#### [EXTRACTED INFORMATION]

..........

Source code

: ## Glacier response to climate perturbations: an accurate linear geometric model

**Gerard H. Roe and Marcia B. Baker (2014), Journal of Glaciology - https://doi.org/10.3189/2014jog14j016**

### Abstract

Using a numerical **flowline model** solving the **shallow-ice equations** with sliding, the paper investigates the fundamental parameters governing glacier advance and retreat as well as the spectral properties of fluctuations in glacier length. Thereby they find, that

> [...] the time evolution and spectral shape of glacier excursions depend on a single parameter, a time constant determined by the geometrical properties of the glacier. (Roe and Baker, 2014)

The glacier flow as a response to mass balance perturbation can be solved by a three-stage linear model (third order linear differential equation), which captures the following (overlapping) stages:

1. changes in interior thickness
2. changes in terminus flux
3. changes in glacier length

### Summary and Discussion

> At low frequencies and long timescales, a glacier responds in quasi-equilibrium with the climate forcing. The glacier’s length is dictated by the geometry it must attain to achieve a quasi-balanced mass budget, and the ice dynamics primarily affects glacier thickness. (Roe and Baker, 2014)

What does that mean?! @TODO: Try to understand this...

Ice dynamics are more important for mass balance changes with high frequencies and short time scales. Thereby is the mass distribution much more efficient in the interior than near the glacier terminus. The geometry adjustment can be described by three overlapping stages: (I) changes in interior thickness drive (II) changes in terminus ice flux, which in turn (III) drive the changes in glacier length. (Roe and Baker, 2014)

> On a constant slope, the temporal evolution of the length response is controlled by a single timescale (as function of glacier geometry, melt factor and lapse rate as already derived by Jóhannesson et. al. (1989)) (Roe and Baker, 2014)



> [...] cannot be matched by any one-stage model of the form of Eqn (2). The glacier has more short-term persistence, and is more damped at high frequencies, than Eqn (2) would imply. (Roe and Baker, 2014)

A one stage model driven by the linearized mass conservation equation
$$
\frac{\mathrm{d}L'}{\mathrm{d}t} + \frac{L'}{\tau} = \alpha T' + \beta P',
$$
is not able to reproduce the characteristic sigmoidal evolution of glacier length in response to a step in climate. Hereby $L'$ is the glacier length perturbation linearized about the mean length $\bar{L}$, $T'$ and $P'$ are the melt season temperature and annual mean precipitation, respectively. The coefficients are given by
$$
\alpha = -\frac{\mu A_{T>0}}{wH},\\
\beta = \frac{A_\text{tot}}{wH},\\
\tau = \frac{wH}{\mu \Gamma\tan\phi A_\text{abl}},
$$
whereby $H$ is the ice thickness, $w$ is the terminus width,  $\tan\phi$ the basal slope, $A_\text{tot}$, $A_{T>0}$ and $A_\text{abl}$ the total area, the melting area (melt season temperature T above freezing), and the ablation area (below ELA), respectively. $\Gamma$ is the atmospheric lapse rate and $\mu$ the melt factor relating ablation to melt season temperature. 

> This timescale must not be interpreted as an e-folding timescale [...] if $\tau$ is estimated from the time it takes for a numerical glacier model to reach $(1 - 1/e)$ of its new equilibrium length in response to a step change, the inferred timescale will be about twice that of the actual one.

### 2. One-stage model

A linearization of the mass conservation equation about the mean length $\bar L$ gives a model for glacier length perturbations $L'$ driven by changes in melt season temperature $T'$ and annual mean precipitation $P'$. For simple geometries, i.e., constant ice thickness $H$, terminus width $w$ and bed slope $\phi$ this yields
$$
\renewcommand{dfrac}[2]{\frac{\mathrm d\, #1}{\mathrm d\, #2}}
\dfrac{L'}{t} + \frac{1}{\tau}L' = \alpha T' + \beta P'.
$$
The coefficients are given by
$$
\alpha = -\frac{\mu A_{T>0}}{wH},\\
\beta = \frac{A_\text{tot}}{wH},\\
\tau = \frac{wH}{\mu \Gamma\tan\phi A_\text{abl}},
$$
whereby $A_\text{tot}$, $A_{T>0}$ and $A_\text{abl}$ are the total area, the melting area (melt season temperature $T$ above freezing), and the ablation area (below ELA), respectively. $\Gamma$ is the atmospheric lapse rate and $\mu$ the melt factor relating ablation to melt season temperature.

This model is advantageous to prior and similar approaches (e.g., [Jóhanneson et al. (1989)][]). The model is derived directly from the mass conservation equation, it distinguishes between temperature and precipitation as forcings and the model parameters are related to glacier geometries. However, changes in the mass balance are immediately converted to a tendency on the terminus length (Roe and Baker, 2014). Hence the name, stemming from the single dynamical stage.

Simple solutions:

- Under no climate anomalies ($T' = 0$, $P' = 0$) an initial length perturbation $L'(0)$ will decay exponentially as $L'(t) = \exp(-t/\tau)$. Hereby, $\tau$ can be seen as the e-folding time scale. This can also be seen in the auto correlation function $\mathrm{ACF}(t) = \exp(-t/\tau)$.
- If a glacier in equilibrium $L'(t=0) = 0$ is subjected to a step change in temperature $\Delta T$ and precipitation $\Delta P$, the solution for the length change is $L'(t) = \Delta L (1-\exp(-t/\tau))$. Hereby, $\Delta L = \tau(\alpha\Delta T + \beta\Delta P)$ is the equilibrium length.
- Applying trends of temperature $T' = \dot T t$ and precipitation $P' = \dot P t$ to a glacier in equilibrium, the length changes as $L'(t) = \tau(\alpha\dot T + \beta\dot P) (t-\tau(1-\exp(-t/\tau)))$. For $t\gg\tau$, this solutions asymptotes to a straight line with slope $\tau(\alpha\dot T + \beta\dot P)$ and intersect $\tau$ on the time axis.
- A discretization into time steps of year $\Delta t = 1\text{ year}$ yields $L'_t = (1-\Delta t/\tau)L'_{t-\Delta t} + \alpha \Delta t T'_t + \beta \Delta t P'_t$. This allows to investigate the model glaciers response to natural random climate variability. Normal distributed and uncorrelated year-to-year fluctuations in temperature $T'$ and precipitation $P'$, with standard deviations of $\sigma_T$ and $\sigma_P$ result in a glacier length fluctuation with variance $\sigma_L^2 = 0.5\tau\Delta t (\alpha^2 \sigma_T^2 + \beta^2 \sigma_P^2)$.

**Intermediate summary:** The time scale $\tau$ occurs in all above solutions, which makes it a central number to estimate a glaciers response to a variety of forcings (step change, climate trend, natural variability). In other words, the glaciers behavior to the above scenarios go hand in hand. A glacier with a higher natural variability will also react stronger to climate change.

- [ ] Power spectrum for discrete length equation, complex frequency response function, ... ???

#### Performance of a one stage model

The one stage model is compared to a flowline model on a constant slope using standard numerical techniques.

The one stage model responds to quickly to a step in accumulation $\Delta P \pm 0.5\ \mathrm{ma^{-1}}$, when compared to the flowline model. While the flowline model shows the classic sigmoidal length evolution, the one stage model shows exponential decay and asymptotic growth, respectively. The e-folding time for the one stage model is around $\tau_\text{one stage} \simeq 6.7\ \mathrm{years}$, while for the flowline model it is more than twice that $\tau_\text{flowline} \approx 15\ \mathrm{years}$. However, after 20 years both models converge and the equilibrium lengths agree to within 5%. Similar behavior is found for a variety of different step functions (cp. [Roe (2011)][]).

..........

#### [WHAT THE TASK ASKS]
Could you print all of the entries again exactly as they stand?

#### [EXPECTED OUTPUT]
Source code

: ## Glacier response to climate perturbations: an accurate linear geometric model

**Gerard H. Roe and Marcia B. Baker (2014), Journal of Glaciology - https://doi.org/10.3189/2014jog14j016**

### Abstract

Using a numerical **flowline model** solving the **shallow-ice equations** with sliding, the paper investigates the fundamental parameters governing glacier advance and retreat as well as the spectral properties of fluctuations in glacier length. Thereby they find, that

> [...] the time evolution and spectral shape of glacier excursions depend on a single parameter, a time constant determined by the geometrical properties of the glacier. (Roe and Baker, 2014)

The glacier flow as a response to mass balance perturbation can be solved by a three-stage linear model (third order linear differential equation), which captures the following (overlapping) stages:

1. changes in interior thickness
2. changes in terminus flux
3. changes in glacier length

### Summary and Discussion

> At low frequencies and long timescales, a glacier responds in quasi-equilibrium with the climate forcing. The glacier’s length is dictated by the geometry it must attain to achieve a quasi-balanced mass budget, and the ice dynamics primarily affects glacier thickness. (Roe and Baker, 2014)

What does that mean?! @TODO: Try to understand this...

Ice dynamics are more important for mass balance changes with high frequencies and short time scales. Thereby is the mass distribution much more efficient in the interior than near the glacier terminus. The geometry adjustment can be described by three overlapping stages: (I) changes in interior thickness drive (II) changes in terminus ice flux, which in turn (III) drive the changes in glacier length. (Roe and Baker, 2014)

> On a constant slope, the temporal evolution of the length response is controlled by a single timescale (as function of glacier geometry, melt factor and lapse rate as already derived by Jóhannesson et. al. (1989)) (Roe and Baker, 2014)



> [...] cannot be matched by any one-stage model of the form of Eqn (2). The glacier has more short-term persistence, and is more damped at high frequencies, than Eqn (2) would imply. (Roe and Baker, 2014)

A one stage model driven by the linearized mass conservation equation
$$
\frac{\mathrm{d}L'}{\mathrm{d}t} + \frac{L'}{\tau} = \alpha T' + \beta P',
$$
is not able to reproduce the characteristic sigmoidal evolution of glacier length in response to a step in climate. Hereby $L'$ is the glacier length perturbation linearized about the mean length $\bar{L}$, $T'$ and $P'$ are the melt season temperature and annual mean precipitation, respectively. The coefficients are given by
$$
\alpha = -\frac{\mu A_{T>0}}{wH},\\
\beta = \frac{A_\text{tot}}{wH},\\
\tau = \frac{wH}{\mu \Gamma\tan\phi A_\text{abl}},
$$
whereby $H$ is the ice thickness, $w$ is the terminus width,  $\tan\phi$ the basal slope, $A_\text{tot}$, $A_{T>0}$ and $A_\text{abl}$ the total area, the melting area (melt season temperature T above freezing), and the ablation area (below ELA), respectively. $\Gamma$ is the atmospheric lapse rate and $\mu$ the melt factor relating ablation to melt season temperature. 

> This timescale must not be interpreted as an e-folding timescale [...] if $\tau$ is estimated from the time it takes for a numerical glacier model to reach $(1 - 1/e)$ of its new equilibrium length in response to a step change, the inferred timescale will be about twice that of the actual one.

### 2. One-stage model

A linearization of the mass conservation equation about the mean length $\bar L$ gives a model for glacier length perturbations $L'$ driven by changes in melt season temperature $T'$ and annual mean precipitation $P'$. For simple geometries, i.e., constant ice thickness $H$, terminus width $w$ and bed slope $\phi$ this yields
$$
\renewcommand{dfrac}[2]{\frac{\mathrm d\, #1}{\mathrm d\, #2}}
\dfrac{L'}{t} + \frac{1}{\tau}L' = \alpha T' + \beta P'.
$$
The coefficients are given by
$$
\alpha = -\frac{\mu A_{T>0}}{wH},\\
\beta = \frac{A_\text{tot}}{wH},\\
\tau = \frac{wH}{\mu \Gamma\tan\phi A_\text{abl}},
$$
whereby $A_\text{tot}$, $A_{T>0}$ and $A_\text{abl}$ are the total area, the melting area (melt season temperature $T$ above freezing), and the ablation area (below ELA), respectively. $\Gamma$ is the atmospheric lapse rate and $\mu$ the melt factor relating ablation to melt season temperature.

This model is advantageous to prior and similar approaches (e.g., [Jóhanneson et al. (1989)][]). The model is derived directly from the mass conservation equation, it distinguishes between temperature and precipitation as forcings and the model parameters are related to glacier geometries. However, changes in the mass balance are immediately converted to a tendency on the terminus length (Roe and Baker, 2014). Hence the name, stemming from the single dynamical stage.

Simple solutions:

- Under no climate anomalies ($T' = 0$, $P' = 0$) an initial length perturbation $L'(0)$ will decay exponentially as $L'(t) = \exp(-t/\tau)$. Hereby, $\tau$ can be seen as the e-folding time scale. This can also be seen in the auto correlation function $\mathrm{ACF}(t) = \exp(-t/\tau)$.
- If a glacier in equilibrium $L'(t=0) = 0$ is subjected to a step change in temperature $\Delta T$ and precipitation $\Delta P$, the solution for the length change is $L'(t) = \Delta L (1-\exp(-t/\tau))$. Hereby, $\Delta L = \tau(\alpha\Delta T + \beta\Delta P)$ is the equilibrium length.
- Applying trends of temperature $T' = \dot T t$ and precipitation $P' = \dot P t$ to a glacier in equilibrium, the length changes as $L'(t) = \tau(\alpha\dot T + \beta\dot P) (t-\tau(1-\exp(-t/\tau)))$. For $t\gg\tau$, this solutions asymptotes to a straight line with slope $\tau(\alpha\dot T + \beta\dot P)$ and intersect $\tau$ on the time axis.
- A discretization into time steps of year $\Delta t = 1\text{ year}$ yields $L'_t = (1-\Delta t/\tau)L'_{t-\Delta t} + \alpha \Delta t T'_t + \beta \Delta t P'_t$. This allows to investigate the model glaciers response to natural random climate variability. Normal distributed and uncorrelated year-to-year fluctuations in temperature $T'$ and precipitation $P'$, with standard deviations of $\sigma_T$ and $\sigma_P$ result in a glacier length fluctuation with variance $\sigma_L^2 = 0.5\tau\Delta t (\alpha^2 \sigma_T^2 + \beta^2 \sigma_P^2)$.

**Intermediate summary:** The time scale $\tau$ occurs in all above solutions, which makes it a central number to estimate a glaciers response to a variety of forcings (step change, climate trend, natural variability). In other words, the glaciers behavior to the above scenarios go hand in hand. A glacier with a higher natural variability will also react stronger to climate change.

- [ ] Power spectrum for discrete length equation, complex frequency response function, ... ???

#### Performance of a one stage model

The one stage model is compared to a flowline model on a constant slope using standard numerical techniques.

The one stage model responds to quickly to a step in accumulation $\Delta P \pm 0.5\ \mathrm{ma^{-1}}$, when compared to the flowline model. While the flowline model shows the classic sigmoidal length evolution, the one stage model shows exponential decay and asymptotic growth, respectively. The e-folding time for the one stage model is around $\tau_\text{one stage} \simeq 6.7\ \mathrm{years}$, while for the flowline model it is more than twice that $\tau_\text{flowline} \approx 15\ \mathrm{years}$. However, after 20 years both models converge and the equilibrium lengths agree to within 5%. Similar behavior is found for a variety of different step functions (cp. [Roe (2011)][]).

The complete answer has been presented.